Resilience of Canadian Consumers Faces Challenges

The resilience of Canadian consumers has been put to the test as the first half of the year came to a close. This suggests that consumption is no longer driving growth, which has led to discussions about whether interest rates are now high enough to address concerns about inflation.

In June, retail sales experienced a slight increase for the second consecutive month. The boost was primarily due to car dealerships compensating for weakness seen in other areas, resulting in overall flat sales volumes.

According to Statistics Canada, sales rose by 0.1% in June compared to the previous month, reaching a seasonally adjusted total of 65.92 billion Canadian dollars (approximately $48.64 billion). This exceeded last month’s preliminary estimate, which projected no change in sales. It also follows a similar 0.1% increase in May.

However, when compared to June of the previous year, sales were actually 0.6% lower.

While early indications from companies suggest that retail sales increased by 0.4% in July compared to the previous month, it’s important to note that this figure is based on a response rate of less than half and is subject to revision, according to the data agency.

Although price pressures for Canadian consumers have been gradually easing since peaking last summer, costs for items like groceries remain high.

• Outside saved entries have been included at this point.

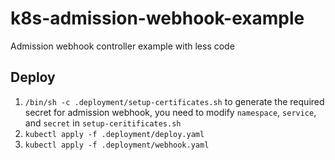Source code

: # k8s-admission-webhook-example

Admission webhook controller example with less code

## Deploy

1. `/bin/sh -c .deployment/setup-certificates.sh` to generate the required secret for admission webhook, you need to modify `namespace`, `service`, and `secret` in `setup-ceritificates.sh`
2. `kubectl apply -f .deployment/deploy.yaml`
3. `kubectl apply -f .deployment/webhook.yaml`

The Bank of Canada has warned that the downward momentum in inflation has slowed. In response, the bank raised its policy rate by one-quarter of a percentage point in both June and July, bringing it to a 22-year high of 5%. The bank has also made it clear that further increases are still on the table.

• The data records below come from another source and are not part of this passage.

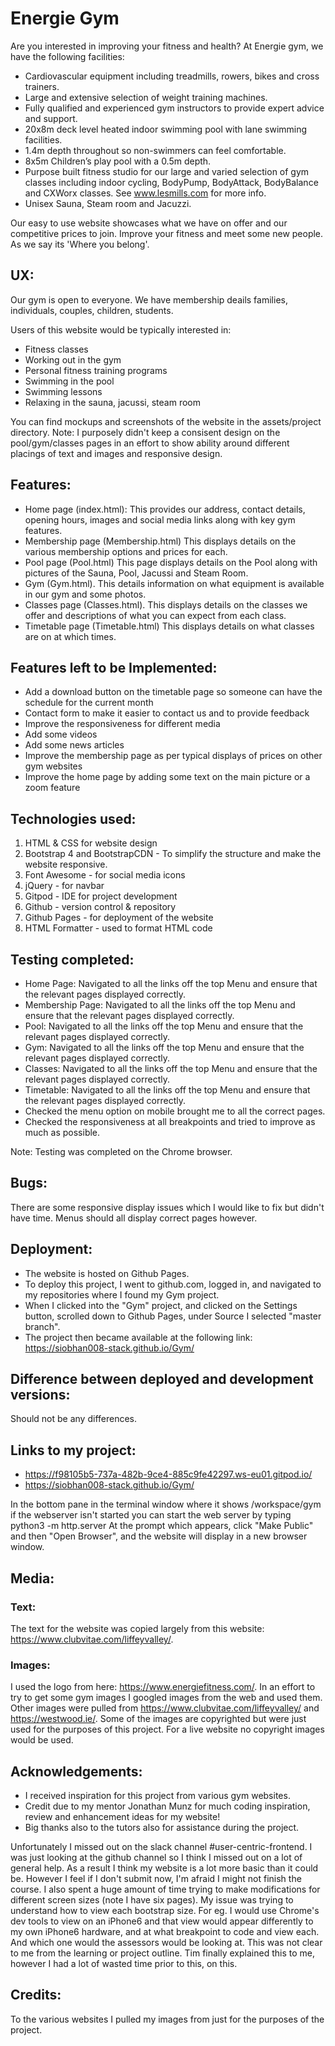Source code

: # Energie Gym

Are you interested in improving your fitness and health? At Energie gym, we have the following facilities:

 -   Cardiovascular equipment including treadmills, rowers, bikes and cross trainers.
 -   Large and extensive selection of weight training machines.
 -   Fully qualified and experienced gym instructors to provide expert advice and support.
 -   20x8m deck level heated indoor swimming pool with lane swimming facilities.
 -   1.4m depth throughout so non-swimmers can feel comfortable.
 -   8x5m Children’s play pool with a 0.5m depth.
  -  Purpose built fitness studio for our large and varied selection of gym classes including indoor cycling, BodyPump, BodyAttack, BodyBalance and CXWorx classes. See www.lesmills.com for more info.
 -   Unisex Sauna, Steam room and Jacuzzi.

Our easy to use website showcases what we have on offer and our competitive prices to join. 
Improve your fitness and meet some new people. As we say its 'Where you belong'.

## UX:
Our gym is open to everyone. We have membership deails families, individuals, couples, children, students.

Users of this website would be typically interested in:
- Fitness classes
- Working out in the gym
- Personal fitness training programs
- Swimming in the pool
- Swimming lessons
- Relaxing in the sauna, jacussi, steam room 

You can find mockups and screenshots of the website in the assets/project directory.
Note: I purposely didn't keep a consisent design on the pool/gym/classes pages in an effort to show ability around different placings of text and images and responsive design.

## Features:
- Home page (index.html): This provides our address, contact details, opening hours, images and social media links along with key gym features.
- Membership page (Membership.html) This displays details on the various membership options and prices for each.
- Pool page (Pool.html) This page displays details on the Pool along with pictures of the Sauna, Pool, Jacussi and Steam Room.
- Gym (Gym.html). This details information on what equipment is available in our gym and some photos.
- Classes page (Classes.html). This displays details on the classes we offer and descriptions of what you can expect from each class.
- Timetable page (Timetable.html) This displays details on what classes are on at which times.

## Features left  to be Implemented:
- Add a download button on the timetable page so someone can have the schedule for the current month
- Contact form to make it easier to contact us and to provide feedback
- Improve the responsiveness for different media
- Add some videos 
- Add some news articles
- Improve the membership page as per typical displays of prices on other gym websites
- Improve the home page by adding some text on the main picture or a zoom feature

## Technologies used:
1. HTML & CSS for website design
2. Bootstrap 4 and BootstrapCDN - To simplify the structure and make the website responsive.
3. Font Awesome - for social media icons
4. jQuery - for navbar
5. Gitpod - IDE for project development
6. Github - version control & repository
7. Github Pages - for deployment of the website
8. HTML Formatter - used to format HTML code

## Testing completed:
- Home Page: 	Navigated to all the links off the top Menu and ensure that the relevant pages displayed correctly.
- Membership Page: Navigated to all the links off the top Menu and ensure that the relevant pages displayed correctly.
- Pool: Navigated to all the links off the top Menu and ensure that the relevant pages displayed correctly.
- Gym: Navigated to all the links off the top Menu and ensure that the relevant pages displayed correctly.
- Classes: Navigated to all the links off the top Menu and ensure that the relevant pages displayed correctly.
- Timetable: Navigated to all the links off the top Menu and ensure that the relevant pages displayed correctly.
- Checked the menu option on mobile brought me to all the correct pages.
- Checked the responsiveness at all breakpoints and tried to improve as much as possible.

Note: Testing was completed on the Chrome browser.

## Bugs:
There are some responsive display issues which I would like to fix but didn't have time.
Menus should all display correct pages however.

## Deployment:
- The website is hosted on Github Pages.
- To deploy this project, I went to github.com, logged in, and navigated to my repositories where I found my Gym project.
- When I clicked into the "Gym" project, and clicked on the Settings button, scrolled down to Github Pages, under Source I selected "master branch".
- The project then became available at the following link: https://siobhan008-stack.github.io/Gym/

## Difference between deployed and development versions:
Should not be any differences.

## Links to my project:
- https://f98105b5-737a-482b-9ce4-885c9fe42297.ws-eu01.gitpod.io/
- https://siobhan008-stack.github.io/Gym/

In the bottom pane in the terminal window where it shows /workspace/gym if the webserver isn't started you can start the web server by typing python3 -m http.server
At the prompt which appears, click "Make Public" and then "Open Browser", and the website will display in a new browser window.

## Media:
### Text:
The text for the website was copied largely from this website:
https://www.clubvitae.com/liffeyvalley/.

### Images:
I used the logo from here: https://www.energiefitness.com/.
In an effort to try to get some gym images I googled images from the web and used them.
Other images were pulled from   https://www.clubvitae.com/liffeyvalley/ and https://westwood.ie/.
Some of the images are copyrighted but were just used for the purposes of this project. 
For a live website no copyright images would be used.

## Acknowledgements:
- I received inspiration for this project from various gym websites.
- Credit due to my mentor Jonathan Munz for much coding inspiration, review and enhancement ideas for my website!
- Big thanks also to the tutors also for assistance during the project. 

Unfortunately I missed out on the slack channel #user-centric-frontend. I was just looking at the github channel so I think I missed out on a lot of general help. As a result I think my website is a lot more basic than it could be. However I feel if I don't submit now, I'm afraid I might not finish the course. I also spent a huge amount of time trying to make modifications for different screen sizes (note I have six pages). My issue was trying to understand how to view each bootstrap size. For eg. I would use Chrome's dev tools to view on an iPhone6 and that view would appear differently to my own iPhone6 hardware, and at what breakpoint to code and view each. And which one would the assessors would be looking at. This was not clear to me from the learning or project outline.
Tim finally explained this to me, however I had a lot of wasted time prior to this, on this.

## Credits:
To the various websites I pulled my images from just for the purposes of the project.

In terms of volume, price-adjusted retail sales in June dipped by 0.2% compared to the previous month. This suggests a potential obstacle for industry-level gross domestic product, which Statistics Canada has forecasted to have contracted by 0.2% in June.

Overall, retail sales in the second quarter remained unchanged and experienced a 0.8% decrease in volume terms.

The Bank of Canada Considers Rate Hikes Amid Consumer Slowdown

Introduction

Second Quarter GDP Growth

Despite a slightly lower second quarter GDP growth rate, Katherine Judge, senior economist at CIBC Capital Markets, expects one final quarter-point increase in interest rates in September. However, this decision is dependent on the GDP data to be released next week.

Impacts on Sales Volumes

Retail sales in June saw modest growth, driven by increased automotive sales. New car dealers experienced three consecutive months of higher sales. Conversely, sales at automotive parts, accessories, and tire stores declined. Gasoline stations and fuel vendors also saw increased sales due to higher prices at the pump.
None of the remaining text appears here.